THE TASK >>
Write out again, exactly as they appear, the lines from the start of the data below through the line with "2. Keep the"; no pictures.

[Collected data]
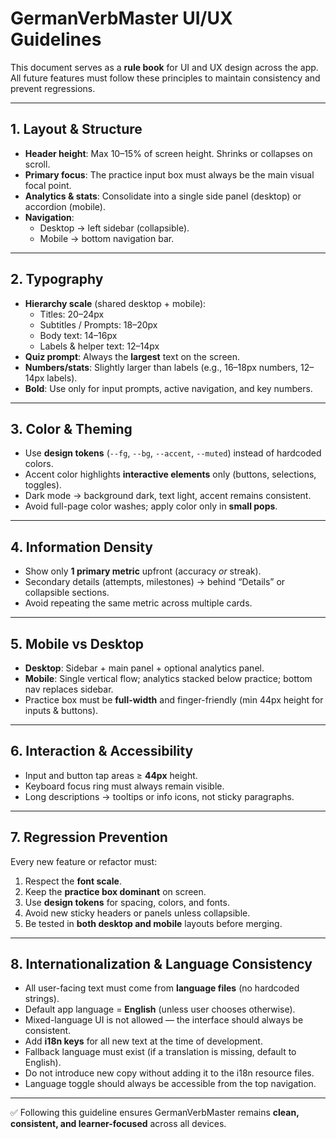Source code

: # GermanVerbMaster UI/UX Guidelines

This document serves as a **rule book** for UI and UX design across the app.  
All future features must follow these principles to maintain consistency and prevent regressions.

---

## 1. Layout & Structure
- **Header height**: Max 10–15% of screen height. Shrinks or collapses on scroll.
- **Primary focus**: The practice input box must always be the main visual focal point.
- **Analytics & stats**: Consolidate into a single side panel (desktop) or accordion (mobile).
- **Navigation**:
  - Desktop → left sidebar (collapsible).
  - Mobile → bottom navigation bar.

---

## 2. Typography
- **Hierarchy scale** (shared desktop + mobile):
  - Titles: 20–24px
  - Subtitles / Prompts: 18–20px
  - Body text: 14–16px
  - Labels & helper text: 12–14px
- **Quiz prompt**: Always the **largest** text on the screen.
- **Numbers/stats**: Slightly larger than labels (e.g., 16–18px numbers, 12–14px labels).
- **Bold**: Use only for input prompts, active navigation, and key numbers.

---

## 3. Color & Theming
- Use **design tokens** (`--fg`, `--bg`, `--accent`, `--muted`) instead of hardcoded colors.
- Accent color highlights **interactive elements** only (buttons, selections, toggles).
- Dark mode → background dark, text light, accent remains consistent.
- Avoid full-page color washes; apply color only in **small pops**.

---

## 4. Information Density
- Show only **1 primary metric** upfront (accuracy *or* streak).
- Secondary details (attempts, milestones) → behind “Details” or collapsible sections.
- Avoid repeating the same metric across multiple cards.

---

## 5. Mobile vs Desktop
- **Desktop**: Sidebar + main panel + optional analytics panel.
- **Mobile**: Single vertical flow; analytics stacked below practice; bottom nav replaces sidebar.
- Practice box must be **full-width** and finger-friendly (min 44px height for inputs & buttons).

---

## 6. Interaction & Accessibility
- Input and button tap areas ≥ **44px** height.
- Keyboard focus ring must always remain visible.
- Long descriptions → tooltips or info icons, not sticky paragraphs.

---

## 7. Regression Prevention
Every new feature or refactor must:
1. Respect the **font scale**.
2. Keep the **practice box dominant** on screen.
3. Use **design tokens** for spacing, colors, and fonts.
4. Avoid new sticky headers or panels unless collapsible.
5. Be tested in **both desktop and mobile** layouts before merging.

---
## 8. Internationalization & Language Consistency
- All user-facing text must come from **language files** (no hardcoded strings).  
- Default app language = **English** (unless user chooses otherwise).  
- Mixed-language UI is not allowed — the interface should always be consistent.  
- Add **i18n keys** for all new text at the time of development.  
- Fallback language must exist (if a translation is missing, default to English).  
- Do not introduce new copy without adding it to the i18n resource files.  
- Language toggle should always be accessible from the top navigation.
---

✅ Following this guideline ensures GermanVerbMaster remains **clean, consistent, and learner-focused** across all devices.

ANSWER FOR THIS EXERCISE >>
Source code

: # GermanVerbMaster UI/UX Guidelines

This document serves as a **rule book** for UI and UX design across the app.  
All future features must follow these principles to maintain consistency and prevent regressions.

---

## 1. Layout & Structure
- **Header height**: Max 10–15% of screen height. Shrinks or collapses on scroll.
- **Primary focus**: The practice input box must always be the main visual focal point.
- **Analytics & stats**: Consolidate into a single side panel (desktop) or accordion (mobile).
- **Navigation**:
  - Desktop → left sidebar (collapsible).
  - Mobile → bottom navigation bar.

---

## 2. Typography
- **Hierarchy scale** (shared desktop + mobile):
  - Titles: 20–24px
  - Subtitles / Prompts: 18–20px
  - Body text: 14–16px
  - Labels & helper text: 12–14px
- **Quiz prompt**: Always the **largest** text on the screen.
- **Numbers/stats**: Slightly larger than labels (e.g., 16–18px numbers, 12–14px labels).
- **Bold**: Use only for input prompts, active navigation, and key numbers.

---

## 3. Color & Theming
- Use **design tokens** (`--fg`, `--bg`, `--accent`, `--muted`) instead of hardcoded colors.
- Accent color highlights **interactive elements** only (buttons, selections, toggles).
- Dark mode → background dark, text light, accent remains consistent.
- Avoid full-page color washes; apply color only in **small pops**.

---

## 4. Information Density
- Show only **1 primary metric** upfront (accuracy *or* streak).
- Secondary details (attempts, milestones) → behind “Details” or collapsible sections.
- Avoid repeating the same metric across multiple cards.

---

## 5. Mobile vs Desktop
- **Desktop**: Sidebar + main panel + optional analytics panel.
- **Mobile**: Single vertical flow; analytics stacked below practice; bottom nav replaces sidebar.
- Practice box must be **full-width** and finger-friendly (min 44px height for inputs & buttons).

---

## 6. Interaction & Accessibility
- Input and button tap areas ≥ **44px** height.
- Keyboard focus ring must always remain visible.
- Long descriptions → tooltips or info icons, not sticky paragraphs.

---

## 7. Regression Prevention
Every new feature or refactor must:
1. Respect the **font scale**.
2. Keep the **practice box dominant** on screen.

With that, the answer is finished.